Comments on the proposed plan follow:
The updated biological monitoring plan involves a fisheries component to help address concerns by
the resource agencies regarding the lack of fisheries data for Frying Pan Shoals. The applicant is
proposing to use a 12-ft otter trawl along six transects with 1-minute tows inside the proposed
borrow area (total of 15 tows) and 12 tows outside the borrow area (reference or control). While a
small trawl such as proposed would be adequate to document juvenile, demersal fish populations in
narrow estuarine creeks, it is woefully inadequate in the Atlantic Ocean. The SEAMAP Shallow
Water Trawl Survey already has standardized methodology (net size and tow times), which could be
employed in this study to provide meaningful results. The applicant references the fish studies at
Canaveral Shoals, which reported that there was no evidence to indicate that fish use of the dredge
site (which had experienced multiple dredge operations since 2000) differed from the nearby control
site.
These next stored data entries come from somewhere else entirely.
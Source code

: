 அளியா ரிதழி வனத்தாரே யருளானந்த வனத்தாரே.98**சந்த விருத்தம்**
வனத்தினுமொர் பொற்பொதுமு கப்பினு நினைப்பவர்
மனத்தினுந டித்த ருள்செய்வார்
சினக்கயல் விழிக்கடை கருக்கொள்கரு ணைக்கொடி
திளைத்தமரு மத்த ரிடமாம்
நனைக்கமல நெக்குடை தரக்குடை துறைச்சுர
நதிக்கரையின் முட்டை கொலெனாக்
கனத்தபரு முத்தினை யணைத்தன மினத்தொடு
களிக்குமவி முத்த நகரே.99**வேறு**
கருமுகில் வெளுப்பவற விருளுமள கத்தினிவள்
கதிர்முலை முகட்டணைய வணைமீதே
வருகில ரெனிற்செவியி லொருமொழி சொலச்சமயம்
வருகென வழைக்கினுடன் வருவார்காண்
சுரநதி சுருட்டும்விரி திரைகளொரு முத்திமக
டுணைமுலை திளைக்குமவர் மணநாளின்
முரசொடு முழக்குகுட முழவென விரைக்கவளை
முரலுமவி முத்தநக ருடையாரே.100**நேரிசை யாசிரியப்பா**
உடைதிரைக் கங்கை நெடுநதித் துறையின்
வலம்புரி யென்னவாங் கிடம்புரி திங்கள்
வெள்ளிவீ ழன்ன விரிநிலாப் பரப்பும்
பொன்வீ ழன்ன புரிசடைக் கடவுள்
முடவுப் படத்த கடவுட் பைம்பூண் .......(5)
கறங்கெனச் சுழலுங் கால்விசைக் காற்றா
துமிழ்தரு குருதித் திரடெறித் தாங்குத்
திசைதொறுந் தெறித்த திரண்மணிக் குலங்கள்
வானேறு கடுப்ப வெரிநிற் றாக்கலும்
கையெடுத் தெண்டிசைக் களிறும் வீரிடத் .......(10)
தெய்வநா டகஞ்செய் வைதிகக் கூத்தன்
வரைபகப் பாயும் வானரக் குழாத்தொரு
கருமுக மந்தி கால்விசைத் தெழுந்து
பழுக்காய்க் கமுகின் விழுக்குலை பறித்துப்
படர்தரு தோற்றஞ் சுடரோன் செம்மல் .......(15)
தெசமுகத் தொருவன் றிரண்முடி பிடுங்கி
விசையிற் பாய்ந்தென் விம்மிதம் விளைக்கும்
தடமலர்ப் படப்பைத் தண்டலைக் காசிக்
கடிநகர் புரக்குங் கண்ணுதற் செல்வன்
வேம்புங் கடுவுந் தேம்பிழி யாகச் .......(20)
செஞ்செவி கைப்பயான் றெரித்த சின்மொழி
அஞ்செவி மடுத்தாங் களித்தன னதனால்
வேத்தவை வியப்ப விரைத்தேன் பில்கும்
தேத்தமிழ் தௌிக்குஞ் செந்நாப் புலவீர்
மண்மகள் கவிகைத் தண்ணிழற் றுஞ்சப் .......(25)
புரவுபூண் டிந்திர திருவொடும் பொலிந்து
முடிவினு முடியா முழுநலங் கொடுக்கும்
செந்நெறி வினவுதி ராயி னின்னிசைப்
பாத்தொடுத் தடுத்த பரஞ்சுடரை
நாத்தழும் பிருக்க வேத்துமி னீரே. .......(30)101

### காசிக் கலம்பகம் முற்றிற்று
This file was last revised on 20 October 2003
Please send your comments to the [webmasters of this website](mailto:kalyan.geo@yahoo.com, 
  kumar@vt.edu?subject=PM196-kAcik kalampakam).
This is the proverbial apple to oranges comparison since the Canaveral studies used long lines
to capture large, more mobile fishes and the acoustic telemetry study did the same; they did not use a
small trawl.
The following is taken from a Scope of Work from ERDC for an assessment of the benthic
community at an offshore borrow area off Topsail Beach, NC and NMFS recommends the same
approach for this study:
"Benthic samples will be collected using a Young Grab Sampler, which is a modified version of the
Van Veen Sampler. The Young grab sampler is a stainless steel clamshell-type grab sampler similar
to a Ponar dredge. Sample size is 0.04 m2 and is typically used for marine benthic macroinvertebrate
sampling and has become the standard grab sampler used by NOAA, USGS and USEPA."
With regards to Number 2 in our letter (alternative sites), has the applicant ever investigated the use
of material in the ODMDS?
Thank you for considering these comments.